The Great Pyramid was built for King Khufu, and it remains today as a strong microcosm for the society, politics, and religion of ancient Egypt. King Khufu, who was the second king of the Fourth Dynasty of his family, reigned from around 2589 to 2566 B.C.E. The construction of this very powerful, often ruthless tyrant’s pyramid most likely began right after he took the throne. 1 The inner casing of the monument consists of 2.3 million low-grade limestone blocks, each weighing from two to fifteen tons. Serving as an outer casing and covering for the inner walls, fine white limestone was used. The first-rate ivory Turah limestone was difficult to quarry, as it was often rare and far away from the building sites. The large chunks of stone were moved to the pyramid site on huge wooden carts pulled by oxen. The floors were composed of basalt, alabaster, and sparse pink granite. 2 Over time, many theses have been created to explain how the towering memorial was built. Perhaps the most common included a workforce of twenty-thousand men during a twenty year period. The most reasonable explanation of how the ancient Egyptians moved the gargantuan blocks on the pyramid is by a large sloping and encircling ramp that increased in height and length as the pyramid rose. The stone blocks were then hauled up it by means of wheels and levers. 3

There are various theories of why this monument was built. The most obvious was that it served as a tomb for the Great King Khufu and was constructed by the ancient Egyptian men. Geologist George Schoch and writer James McNally, however, believe that the pyramid was not built as a tomb, since no mummy has been found inside, and instead served for different mythological purposes throughout various eras. From 1500 to 5000 B.C.E. they predict that it was used for ritual training and initiation. 4 Another theory was that it served as a reverence site for the stars, particularly those in Orion’s belt and the Gods they represented. This will be discussed to more detail later.

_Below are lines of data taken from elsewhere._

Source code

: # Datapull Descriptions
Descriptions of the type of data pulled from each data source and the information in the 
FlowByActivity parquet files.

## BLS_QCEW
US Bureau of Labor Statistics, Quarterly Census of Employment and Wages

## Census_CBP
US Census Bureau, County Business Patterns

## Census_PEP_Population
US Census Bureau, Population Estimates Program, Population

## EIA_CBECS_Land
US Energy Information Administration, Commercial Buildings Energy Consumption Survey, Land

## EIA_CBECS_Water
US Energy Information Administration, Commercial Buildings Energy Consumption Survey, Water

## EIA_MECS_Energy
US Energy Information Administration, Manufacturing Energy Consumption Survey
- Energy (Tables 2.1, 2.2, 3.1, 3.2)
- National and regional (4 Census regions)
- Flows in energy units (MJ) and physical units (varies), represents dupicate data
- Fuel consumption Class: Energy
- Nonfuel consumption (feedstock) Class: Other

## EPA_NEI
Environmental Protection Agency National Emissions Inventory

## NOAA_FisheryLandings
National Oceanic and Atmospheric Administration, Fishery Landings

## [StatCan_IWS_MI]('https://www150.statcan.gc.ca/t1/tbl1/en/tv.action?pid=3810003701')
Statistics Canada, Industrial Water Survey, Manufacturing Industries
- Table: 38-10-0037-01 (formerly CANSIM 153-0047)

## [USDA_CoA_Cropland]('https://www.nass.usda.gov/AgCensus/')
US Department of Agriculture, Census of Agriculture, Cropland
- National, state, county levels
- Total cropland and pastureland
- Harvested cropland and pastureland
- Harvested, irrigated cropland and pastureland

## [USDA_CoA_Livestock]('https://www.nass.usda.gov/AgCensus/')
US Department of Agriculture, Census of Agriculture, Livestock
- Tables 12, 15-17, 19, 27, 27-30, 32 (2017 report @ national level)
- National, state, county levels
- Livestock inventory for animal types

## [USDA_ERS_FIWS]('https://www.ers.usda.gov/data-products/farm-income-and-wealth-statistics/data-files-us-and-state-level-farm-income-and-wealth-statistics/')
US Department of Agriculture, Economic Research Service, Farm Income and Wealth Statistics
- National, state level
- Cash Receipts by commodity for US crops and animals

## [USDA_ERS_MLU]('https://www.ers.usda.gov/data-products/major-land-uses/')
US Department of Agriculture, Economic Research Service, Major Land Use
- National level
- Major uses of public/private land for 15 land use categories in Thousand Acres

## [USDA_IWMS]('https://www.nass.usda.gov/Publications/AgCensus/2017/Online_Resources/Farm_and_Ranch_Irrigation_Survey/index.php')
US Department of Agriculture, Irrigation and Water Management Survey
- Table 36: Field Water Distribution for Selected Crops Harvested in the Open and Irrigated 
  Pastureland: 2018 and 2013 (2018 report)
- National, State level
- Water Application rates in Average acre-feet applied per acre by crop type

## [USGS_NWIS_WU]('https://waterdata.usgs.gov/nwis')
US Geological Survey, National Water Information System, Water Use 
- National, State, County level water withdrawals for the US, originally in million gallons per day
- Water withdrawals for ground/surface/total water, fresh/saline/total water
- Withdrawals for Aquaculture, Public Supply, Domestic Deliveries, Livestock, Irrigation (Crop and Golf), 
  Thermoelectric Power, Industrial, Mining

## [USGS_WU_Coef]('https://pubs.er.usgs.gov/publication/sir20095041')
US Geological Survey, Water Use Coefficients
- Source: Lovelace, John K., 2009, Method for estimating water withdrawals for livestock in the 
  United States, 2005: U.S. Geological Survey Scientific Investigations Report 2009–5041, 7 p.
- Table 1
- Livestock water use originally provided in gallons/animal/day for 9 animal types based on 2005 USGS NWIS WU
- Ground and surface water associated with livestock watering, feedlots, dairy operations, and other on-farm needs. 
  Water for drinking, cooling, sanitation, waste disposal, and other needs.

But, whether it was built as a tomb or a ritual place, the Great Pyramid of Giza displays some political particulars of the ancient Egyptian’s society as well. Without a strong central government, the memorial wouldn’t have been able to be built. The country was largely centralized by elite estates that helped provide the resources needed for the pyramid’s construction. On both a local and central level, high organization and powerful administration was needed to manage the workforce, resources, and tools for the construction.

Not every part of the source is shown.